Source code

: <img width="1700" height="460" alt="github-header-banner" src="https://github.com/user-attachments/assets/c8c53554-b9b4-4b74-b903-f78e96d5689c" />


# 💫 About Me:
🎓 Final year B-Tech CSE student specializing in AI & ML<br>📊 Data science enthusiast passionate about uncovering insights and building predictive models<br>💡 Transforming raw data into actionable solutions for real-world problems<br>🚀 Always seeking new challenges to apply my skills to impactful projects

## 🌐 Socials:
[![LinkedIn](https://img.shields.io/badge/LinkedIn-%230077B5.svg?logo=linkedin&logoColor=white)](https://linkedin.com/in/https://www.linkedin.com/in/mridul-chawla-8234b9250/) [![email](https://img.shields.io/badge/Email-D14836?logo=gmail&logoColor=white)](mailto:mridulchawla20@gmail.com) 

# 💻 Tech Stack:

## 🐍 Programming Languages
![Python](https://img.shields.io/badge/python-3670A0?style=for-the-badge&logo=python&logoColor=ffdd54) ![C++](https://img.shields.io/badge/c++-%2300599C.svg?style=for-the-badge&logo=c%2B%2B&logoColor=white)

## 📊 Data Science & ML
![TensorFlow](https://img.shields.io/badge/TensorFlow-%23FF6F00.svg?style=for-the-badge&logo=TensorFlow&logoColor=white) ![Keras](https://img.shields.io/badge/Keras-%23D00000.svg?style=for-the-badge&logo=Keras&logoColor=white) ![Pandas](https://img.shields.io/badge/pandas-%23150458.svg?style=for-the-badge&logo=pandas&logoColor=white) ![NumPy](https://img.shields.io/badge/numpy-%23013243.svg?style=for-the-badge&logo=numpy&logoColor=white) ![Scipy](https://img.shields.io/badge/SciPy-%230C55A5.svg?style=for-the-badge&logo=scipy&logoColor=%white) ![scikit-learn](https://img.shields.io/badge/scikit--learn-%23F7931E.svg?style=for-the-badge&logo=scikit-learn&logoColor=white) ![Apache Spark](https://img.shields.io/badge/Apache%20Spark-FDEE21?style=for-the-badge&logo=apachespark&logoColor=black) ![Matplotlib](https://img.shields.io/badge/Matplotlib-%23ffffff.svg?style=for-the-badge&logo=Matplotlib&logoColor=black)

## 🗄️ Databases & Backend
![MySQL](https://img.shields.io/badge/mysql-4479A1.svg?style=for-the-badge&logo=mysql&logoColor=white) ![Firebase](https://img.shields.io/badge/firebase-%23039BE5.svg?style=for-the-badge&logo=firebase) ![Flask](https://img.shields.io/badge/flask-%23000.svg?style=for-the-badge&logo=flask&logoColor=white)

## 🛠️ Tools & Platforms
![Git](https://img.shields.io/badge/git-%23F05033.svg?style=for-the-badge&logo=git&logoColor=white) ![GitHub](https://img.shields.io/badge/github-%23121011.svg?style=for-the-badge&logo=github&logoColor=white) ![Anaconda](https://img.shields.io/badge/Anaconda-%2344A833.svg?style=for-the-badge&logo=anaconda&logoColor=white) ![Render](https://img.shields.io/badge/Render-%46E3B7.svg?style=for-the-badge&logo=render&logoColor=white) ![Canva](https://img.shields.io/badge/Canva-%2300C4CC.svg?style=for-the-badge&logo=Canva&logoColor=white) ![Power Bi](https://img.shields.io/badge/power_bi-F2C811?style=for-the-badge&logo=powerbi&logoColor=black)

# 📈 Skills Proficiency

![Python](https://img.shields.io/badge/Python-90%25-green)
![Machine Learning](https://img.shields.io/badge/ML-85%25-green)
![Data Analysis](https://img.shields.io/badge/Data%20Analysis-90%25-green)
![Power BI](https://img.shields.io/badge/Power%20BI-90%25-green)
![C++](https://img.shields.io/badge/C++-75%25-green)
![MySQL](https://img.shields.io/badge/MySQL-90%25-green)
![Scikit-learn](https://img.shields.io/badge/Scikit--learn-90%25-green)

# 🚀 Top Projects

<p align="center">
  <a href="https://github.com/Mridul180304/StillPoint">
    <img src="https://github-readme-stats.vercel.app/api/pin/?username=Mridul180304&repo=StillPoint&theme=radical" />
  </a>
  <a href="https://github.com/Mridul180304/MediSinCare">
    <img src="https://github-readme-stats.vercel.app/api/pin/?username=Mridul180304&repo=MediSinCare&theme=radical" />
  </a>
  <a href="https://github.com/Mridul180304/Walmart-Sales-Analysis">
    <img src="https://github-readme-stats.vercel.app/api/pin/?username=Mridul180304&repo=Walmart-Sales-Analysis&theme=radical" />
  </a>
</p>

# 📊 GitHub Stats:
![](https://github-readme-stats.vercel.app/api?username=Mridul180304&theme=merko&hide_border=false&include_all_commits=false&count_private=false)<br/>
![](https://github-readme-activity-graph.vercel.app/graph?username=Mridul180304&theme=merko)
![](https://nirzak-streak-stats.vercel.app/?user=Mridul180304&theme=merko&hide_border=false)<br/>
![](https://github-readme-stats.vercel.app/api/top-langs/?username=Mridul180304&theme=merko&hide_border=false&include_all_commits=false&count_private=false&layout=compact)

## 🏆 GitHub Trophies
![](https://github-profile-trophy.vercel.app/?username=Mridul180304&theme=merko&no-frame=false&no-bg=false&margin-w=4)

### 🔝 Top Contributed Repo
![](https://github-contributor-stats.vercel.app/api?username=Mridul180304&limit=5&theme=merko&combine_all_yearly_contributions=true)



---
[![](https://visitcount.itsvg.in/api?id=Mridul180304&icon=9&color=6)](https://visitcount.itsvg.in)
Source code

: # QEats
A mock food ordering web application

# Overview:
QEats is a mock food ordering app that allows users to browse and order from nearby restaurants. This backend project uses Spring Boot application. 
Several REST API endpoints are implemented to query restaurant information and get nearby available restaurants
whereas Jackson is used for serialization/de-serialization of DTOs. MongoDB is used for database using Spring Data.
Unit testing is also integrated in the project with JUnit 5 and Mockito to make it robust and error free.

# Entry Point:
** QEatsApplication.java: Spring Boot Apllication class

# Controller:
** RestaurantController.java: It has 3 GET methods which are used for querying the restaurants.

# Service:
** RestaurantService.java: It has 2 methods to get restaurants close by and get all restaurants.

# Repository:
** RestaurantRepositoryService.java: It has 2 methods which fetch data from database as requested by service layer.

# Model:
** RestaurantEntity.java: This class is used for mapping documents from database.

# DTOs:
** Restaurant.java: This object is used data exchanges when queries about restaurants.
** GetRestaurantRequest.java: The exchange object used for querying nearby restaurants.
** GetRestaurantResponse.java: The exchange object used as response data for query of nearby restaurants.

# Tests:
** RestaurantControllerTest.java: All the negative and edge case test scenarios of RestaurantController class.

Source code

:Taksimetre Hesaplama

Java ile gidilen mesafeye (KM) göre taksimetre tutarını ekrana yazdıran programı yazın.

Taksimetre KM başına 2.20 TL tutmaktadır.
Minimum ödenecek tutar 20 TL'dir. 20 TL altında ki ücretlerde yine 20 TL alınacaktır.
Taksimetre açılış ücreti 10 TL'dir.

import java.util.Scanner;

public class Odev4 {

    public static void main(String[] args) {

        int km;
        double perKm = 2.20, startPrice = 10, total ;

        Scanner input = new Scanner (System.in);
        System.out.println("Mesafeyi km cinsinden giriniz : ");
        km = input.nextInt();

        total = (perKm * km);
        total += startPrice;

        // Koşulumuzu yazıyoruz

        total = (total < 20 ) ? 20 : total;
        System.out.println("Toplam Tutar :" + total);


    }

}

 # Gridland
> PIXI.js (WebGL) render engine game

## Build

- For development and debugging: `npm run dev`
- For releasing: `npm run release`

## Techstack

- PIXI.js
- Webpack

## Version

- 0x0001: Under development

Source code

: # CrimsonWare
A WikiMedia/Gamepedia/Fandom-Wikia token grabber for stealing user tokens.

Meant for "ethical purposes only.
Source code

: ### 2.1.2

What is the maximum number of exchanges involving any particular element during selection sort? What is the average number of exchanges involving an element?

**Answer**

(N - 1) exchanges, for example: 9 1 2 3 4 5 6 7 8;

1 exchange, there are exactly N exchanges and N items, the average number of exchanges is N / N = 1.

···

### Your goal
Each line above that holds the string "development" should be copied and shown.

### Written solution
- For development and debugging: `npm run dev`
- 0x0001: Under development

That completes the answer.